▸ Problem to solve
Each line of the records below that holds "страницы" should be copied out.

▸ Supplied records

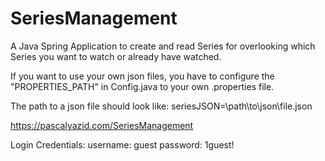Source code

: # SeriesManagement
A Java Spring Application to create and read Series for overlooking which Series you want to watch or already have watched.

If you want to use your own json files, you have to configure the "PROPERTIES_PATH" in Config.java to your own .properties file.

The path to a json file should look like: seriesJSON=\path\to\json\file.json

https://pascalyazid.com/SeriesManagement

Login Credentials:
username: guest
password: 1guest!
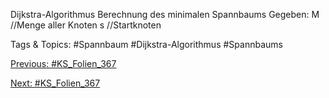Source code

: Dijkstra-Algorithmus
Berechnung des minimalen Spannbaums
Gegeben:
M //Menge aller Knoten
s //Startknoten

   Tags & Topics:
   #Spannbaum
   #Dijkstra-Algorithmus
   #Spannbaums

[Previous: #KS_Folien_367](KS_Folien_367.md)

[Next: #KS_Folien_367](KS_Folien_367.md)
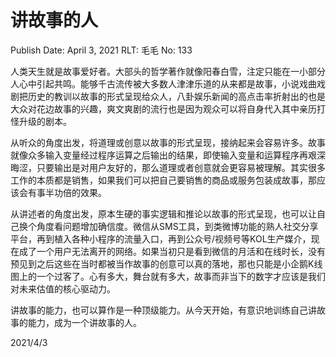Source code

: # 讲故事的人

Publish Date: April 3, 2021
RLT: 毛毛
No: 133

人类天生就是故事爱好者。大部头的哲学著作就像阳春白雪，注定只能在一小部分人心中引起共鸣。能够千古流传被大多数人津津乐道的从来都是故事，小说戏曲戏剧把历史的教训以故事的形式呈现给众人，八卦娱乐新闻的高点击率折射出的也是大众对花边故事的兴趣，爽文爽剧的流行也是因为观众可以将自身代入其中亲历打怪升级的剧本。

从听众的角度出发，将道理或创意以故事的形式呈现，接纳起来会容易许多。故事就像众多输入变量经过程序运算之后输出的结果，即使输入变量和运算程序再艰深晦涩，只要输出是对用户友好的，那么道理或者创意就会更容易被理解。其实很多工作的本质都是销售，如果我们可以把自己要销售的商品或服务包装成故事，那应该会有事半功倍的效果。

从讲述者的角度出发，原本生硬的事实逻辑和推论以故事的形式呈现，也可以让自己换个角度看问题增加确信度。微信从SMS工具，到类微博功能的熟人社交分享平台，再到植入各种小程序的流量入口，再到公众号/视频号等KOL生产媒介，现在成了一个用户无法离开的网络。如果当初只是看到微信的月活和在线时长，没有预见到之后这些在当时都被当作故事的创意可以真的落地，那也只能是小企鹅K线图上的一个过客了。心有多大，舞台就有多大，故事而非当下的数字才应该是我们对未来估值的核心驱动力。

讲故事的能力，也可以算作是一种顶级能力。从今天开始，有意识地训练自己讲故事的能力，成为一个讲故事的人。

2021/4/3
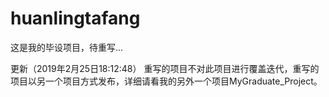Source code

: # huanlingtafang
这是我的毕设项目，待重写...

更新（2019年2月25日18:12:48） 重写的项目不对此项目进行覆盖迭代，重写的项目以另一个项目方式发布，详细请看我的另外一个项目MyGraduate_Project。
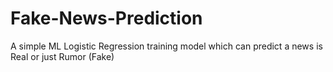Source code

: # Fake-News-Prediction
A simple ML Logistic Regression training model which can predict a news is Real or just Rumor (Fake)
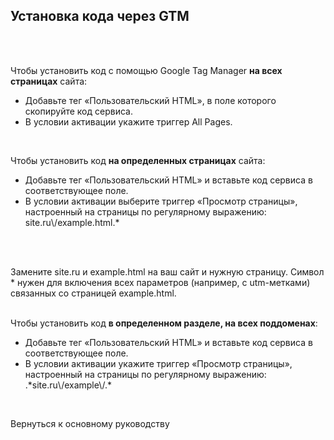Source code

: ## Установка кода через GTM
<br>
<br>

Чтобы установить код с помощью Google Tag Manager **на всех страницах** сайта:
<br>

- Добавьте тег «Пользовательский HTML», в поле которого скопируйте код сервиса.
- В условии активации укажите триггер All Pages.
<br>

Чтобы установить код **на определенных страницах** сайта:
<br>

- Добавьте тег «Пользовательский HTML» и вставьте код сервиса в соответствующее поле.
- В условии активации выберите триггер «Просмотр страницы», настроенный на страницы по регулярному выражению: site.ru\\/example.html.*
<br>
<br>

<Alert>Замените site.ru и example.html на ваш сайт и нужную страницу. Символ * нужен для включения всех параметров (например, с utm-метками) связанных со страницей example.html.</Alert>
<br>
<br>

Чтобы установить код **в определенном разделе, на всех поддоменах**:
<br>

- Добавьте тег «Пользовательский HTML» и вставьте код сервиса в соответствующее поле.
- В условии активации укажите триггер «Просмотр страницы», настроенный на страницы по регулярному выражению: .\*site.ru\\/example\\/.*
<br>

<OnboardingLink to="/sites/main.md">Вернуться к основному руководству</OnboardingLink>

▸ Output for this task
- В условии активации выберите триггер «Просмотр страницы», настроенный на страницы по регулярному выражению: site.ru\\/example.html.*
- В условии активации укажите триггер «Просмотр страницы», настроенный на страницы по регулярному выражению: .\*site.ru\\/example\\/.*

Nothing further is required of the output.